§ EXERCISE DETAILS: How many lines in the records below contain the word "Stop"? Give only the number.

--- RECORDS TO USE Enclosed Below ---

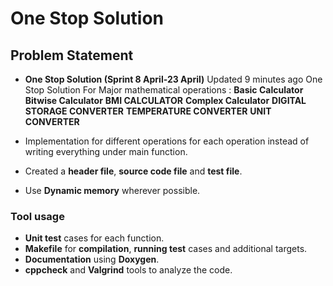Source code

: # One Stop Solution
## Problem Statement
* **One Stop Solution (Sprint 8 April-23 April)**
 Updated 9 minutes ago
One Stop Solution For Major mathematical operations : **Basic Calculator** **Bitwise Calculator** **BMI CALCULATOR** **Complex Calculator** **DIGITAL STORAGE CONVERTER** **TEMPERATURE CONVERTER** **UNIT CONVERTER**



* Implementation for different operations for each operation instead of writing everything under main function.
* Created a **header file**,  **source code file** and **test file**.
* Use **Dynamic memory** wherever possible.

### Tool usage
* **Unit test** cases for each function.
* **Makefile** for **compilation**, **running test** cases and additional targets.
* **Documentation** using **Doxygen**.
* **cppcheck** and **Valgrind** tools to analyze the code.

--- End of Enclosed RECORDS TO USE ---

§ WRITTEN RESPONSE: 3